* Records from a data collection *

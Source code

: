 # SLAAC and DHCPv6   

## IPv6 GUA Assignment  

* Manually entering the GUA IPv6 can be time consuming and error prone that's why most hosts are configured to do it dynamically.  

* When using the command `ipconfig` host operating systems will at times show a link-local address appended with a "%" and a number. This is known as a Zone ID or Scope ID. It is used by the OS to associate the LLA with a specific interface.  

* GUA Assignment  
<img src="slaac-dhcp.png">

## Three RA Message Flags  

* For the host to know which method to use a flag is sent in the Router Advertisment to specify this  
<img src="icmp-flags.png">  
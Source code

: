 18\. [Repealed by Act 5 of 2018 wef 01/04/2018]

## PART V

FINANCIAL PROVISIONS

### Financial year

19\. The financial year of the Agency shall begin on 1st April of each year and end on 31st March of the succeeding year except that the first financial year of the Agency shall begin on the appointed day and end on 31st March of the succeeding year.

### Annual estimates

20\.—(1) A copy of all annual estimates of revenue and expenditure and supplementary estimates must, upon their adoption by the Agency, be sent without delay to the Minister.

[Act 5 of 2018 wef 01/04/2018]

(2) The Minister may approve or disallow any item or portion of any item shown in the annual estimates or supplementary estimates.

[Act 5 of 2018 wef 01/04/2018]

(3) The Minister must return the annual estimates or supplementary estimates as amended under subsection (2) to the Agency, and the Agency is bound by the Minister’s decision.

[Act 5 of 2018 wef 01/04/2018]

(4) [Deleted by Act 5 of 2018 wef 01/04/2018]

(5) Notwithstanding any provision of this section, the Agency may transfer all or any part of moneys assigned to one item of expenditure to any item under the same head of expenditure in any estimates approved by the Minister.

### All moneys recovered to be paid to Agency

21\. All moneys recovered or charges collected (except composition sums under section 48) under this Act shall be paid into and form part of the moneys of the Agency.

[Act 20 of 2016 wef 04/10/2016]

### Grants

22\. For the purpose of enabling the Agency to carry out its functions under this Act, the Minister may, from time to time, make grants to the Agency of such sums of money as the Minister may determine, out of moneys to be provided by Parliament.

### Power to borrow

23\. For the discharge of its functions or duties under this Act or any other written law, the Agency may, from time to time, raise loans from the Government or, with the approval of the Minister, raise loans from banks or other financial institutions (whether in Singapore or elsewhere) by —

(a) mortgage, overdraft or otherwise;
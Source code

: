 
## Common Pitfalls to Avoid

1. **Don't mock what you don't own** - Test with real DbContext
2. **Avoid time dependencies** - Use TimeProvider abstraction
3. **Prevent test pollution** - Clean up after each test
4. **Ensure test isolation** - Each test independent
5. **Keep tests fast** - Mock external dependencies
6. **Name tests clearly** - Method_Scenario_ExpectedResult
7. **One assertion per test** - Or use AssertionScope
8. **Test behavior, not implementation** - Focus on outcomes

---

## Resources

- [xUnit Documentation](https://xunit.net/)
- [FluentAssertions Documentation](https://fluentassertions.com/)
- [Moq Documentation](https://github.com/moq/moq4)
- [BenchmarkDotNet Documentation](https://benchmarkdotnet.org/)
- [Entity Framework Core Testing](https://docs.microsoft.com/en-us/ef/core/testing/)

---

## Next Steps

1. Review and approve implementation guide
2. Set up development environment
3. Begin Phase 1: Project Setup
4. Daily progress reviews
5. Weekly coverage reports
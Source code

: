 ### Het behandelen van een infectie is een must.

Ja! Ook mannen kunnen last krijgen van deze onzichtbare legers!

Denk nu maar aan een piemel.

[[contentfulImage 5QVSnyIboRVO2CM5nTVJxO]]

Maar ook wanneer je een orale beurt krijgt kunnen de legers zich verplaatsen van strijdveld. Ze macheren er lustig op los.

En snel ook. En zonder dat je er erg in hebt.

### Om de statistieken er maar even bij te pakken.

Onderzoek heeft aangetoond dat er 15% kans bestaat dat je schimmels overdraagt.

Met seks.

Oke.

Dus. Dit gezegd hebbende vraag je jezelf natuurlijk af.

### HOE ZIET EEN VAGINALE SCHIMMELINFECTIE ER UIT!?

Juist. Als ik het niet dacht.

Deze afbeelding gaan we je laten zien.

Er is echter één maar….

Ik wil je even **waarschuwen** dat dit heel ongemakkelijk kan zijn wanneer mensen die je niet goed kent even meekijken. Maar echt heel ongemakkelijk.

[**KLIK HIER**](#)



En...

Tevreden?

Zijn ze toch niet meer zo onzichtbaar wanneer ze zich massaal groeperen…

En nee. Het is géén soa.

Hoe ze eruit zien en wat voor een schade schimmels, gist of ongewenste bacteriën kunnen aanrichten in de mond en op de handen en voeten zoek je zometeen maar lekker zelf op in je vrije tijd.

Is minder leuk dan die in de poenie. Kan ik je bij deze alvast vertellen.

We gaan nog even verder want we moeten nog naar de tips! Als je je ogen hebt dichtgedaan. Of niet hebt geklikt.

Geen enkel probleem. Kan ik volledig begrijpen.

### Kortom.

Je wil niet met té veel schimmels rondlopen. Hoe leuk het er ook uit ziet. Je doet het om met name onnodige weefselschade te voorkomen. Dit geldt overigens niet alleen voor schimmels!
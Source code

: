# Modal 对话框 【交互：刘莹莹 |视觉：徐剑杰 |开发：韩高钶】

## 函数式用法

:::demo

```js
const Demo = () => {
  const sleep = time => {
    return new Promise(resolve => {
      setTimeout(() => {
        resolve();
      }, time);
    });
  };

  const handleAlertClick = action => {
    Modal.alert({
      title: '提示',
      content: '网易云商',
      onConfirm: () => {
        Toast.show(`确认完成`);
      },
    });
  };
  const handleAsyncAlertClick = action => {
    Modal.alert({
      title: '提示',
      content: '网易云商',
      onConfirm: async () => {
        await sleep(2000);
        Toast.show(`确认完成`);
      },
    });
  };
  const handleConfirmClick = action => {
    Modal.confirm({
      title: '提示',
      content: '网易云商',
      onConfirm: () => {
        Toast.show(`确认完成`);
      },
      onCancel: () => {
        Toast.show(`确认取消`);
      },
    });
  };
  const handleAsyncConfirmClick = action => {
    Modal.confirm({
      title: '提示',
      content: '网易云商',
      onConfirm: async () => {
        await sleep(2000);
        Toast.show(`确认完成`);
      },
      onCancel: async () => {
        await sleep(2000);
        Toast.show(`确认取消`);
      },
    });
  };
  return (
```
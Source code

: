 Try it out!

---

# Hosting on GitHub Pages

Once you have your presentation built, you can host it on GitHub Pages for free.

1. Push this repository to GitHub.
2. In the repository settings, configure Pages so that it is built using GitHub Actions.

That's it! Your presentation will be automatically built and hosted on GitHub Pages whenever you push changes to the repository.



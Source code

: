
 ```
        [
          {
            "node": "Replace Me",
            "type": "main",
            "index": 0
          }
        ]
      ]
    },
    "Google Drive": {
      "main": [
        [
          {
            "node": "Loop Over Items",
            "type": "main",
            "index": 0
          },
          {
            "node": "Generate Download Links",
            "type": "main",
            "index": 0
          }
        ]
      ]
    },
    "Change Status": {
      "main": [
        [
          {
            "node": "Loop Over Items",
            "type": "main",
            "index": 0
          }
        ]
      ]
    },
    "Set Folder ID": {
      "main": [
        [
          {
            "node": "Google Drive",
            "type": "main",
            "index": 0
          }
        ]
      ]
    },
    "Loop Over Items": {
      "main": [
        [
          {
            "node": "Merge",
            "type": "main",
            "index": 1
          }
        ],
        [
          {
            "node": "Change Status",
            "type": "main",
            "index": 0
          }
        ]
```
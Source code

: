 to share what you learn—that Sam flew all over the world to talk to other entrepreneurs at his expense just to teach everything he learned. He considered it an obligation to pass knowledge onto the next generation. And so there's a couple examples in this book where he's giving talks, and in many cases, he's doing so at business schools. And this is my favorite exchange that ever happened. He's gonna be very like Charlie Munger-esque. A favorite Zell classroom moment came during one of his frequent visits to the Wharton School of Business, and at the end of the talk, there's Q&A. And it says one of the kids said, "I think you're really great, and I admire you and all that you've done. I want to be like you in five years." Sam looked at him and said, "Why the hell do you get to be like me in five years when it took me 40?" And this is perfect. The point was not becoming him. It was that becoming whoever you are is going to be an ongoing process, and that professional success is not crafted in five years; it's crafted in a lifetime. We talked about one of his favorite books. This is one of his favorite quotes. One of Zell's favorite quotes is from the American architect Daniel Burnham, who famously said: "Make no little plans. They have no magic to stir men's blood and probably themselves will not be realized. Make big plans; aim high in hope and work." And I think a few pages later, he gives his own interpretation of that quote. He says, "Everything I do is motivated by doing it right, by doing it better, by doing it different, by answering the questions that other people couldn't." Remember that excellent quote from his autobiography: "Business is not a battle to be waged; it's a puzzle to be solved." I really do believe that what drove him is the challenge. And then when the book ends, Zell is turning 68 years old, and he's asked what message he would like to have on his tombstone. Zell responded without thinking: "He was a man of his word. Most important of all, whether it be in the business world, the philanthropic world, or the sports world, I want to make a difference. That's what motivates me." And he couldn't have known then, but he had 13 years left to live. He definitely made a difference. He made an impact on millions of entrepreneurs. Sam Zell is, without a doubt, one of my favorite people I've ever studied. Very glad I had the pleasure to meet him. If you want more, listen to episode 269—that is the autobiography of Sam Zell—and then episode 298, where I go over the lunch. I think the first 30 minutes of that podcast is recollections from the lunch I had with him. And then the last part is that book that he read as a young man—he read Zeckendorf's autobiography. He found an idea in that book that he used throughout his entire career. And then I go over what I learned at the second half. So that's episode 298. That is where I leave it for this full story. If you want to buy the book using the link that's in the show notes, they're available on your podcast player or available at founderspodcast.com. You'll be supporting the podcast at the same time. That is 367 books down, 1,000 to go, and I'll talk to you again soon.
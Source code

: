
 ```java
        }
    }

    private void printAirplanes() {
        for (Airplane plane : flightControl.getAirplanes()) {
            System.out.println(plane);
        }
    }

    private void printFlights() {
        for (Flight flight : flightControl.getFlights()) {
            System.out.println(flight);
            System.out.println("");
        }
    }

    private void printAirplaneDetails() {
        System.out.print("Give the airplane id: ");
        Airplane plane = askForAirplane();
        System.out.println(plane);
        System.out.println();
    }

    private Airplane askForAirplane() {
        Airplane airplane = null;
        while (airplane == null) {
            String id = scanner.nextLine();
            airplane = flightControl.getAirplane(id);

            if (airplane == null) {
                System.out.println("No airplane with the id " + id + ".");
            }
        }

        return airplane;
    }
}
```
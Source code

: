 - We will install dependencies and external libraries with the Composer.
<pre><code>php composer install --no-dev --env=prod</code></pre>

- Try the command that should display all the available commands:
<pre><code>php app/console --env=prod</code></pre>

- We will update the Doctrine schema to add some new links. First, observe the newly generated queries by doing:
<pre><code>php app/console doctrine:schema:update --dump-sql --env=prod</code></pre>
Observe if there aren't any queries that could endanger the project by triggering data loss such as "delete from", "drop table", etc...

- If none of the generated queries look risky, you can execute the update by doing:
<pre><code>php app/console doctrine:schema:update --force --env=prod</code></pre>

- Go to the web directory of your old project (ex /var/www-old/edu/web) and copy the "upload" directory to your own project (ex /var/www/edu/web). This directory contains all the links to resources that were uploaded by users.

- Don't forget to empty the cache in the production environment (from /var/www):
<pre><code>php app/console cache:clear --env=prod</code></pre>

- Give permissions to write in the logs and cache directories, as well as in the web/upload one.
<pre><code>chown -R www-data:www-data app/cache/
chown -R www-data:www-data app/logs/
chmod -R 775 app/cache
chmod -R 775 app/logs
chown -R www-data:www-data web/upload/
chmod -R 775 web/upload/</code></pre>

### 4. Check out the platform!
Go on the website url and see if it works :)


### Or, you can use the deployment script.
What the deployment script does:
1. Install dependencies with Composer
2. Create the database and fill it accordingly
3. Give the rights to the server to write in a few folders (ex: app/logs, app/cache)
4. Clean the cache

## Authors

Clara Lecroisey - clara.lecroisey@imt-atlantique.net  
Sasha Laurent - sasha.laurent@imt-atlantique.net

* WORK REQUIRED *
In your reply, restate exactly the lines from the start of the records above through the line holding "(4) [Deleted by Act 5 of 2018 wef 01/04/2018]", including both, and nothing else.

* EXERCISE RESULT *
Source code

: # SLAAC and DHCPv6   

## IPv6 GUA Assignment  

* Manually entering the GUA IPv6 can be time consuming and error prone that's why most hosts are configured to do it dynamically.  

* When using the command `ipconfig` host operating systems will at times show a link-local address appended with a "%" and a number. This is known as a Zone ID or Scope ID. It is used by the OS to associate the LLA with a specific interface.  

* GUA Assignment  
<img src="slaac-dhcp.png">

## Three RA Message Flags  

* For the host to know which method to use a flag is sent in the Router Advertisment to specify this  
<img src="icmp-flags.png">  
Source code

: 18\. [Repealed by Act 5 of 2018 wef 01/04/2018]

## PART V

FINANCIAL PROVISIONS

### Financial year

19\. The financial year of the Agency shall begin on 1st April of each year and end on 31st March of the succeeding year except that the first financial year of the Agency shall begin on the appointed day and end on 31st March of the succeeding year.

### Annual estimates

20\.—(1) A copy of all annual estimates of revenue and expenditure and supplementary estimates must, upon their adoption by the Agency, be sent without delay to the Minister.

[Act 5 of 2018 wef 01/04/2018]

(2) The Minister may approve or disallow any item or portion of any item shown in the annual estimates or supplementary estimates.

[Act 5 of 2018 wef 01/04/2018]

(3) The Minister must return the annual estimates or supplementary estimates as amended under subsection (2) to the Agency, and the Agency is bound by the Minister’s decision.

[Act 5 of 2018 wef 01/04/2018]

(4) [Deleted by Act 5 of 2018 wef 01/04/2018]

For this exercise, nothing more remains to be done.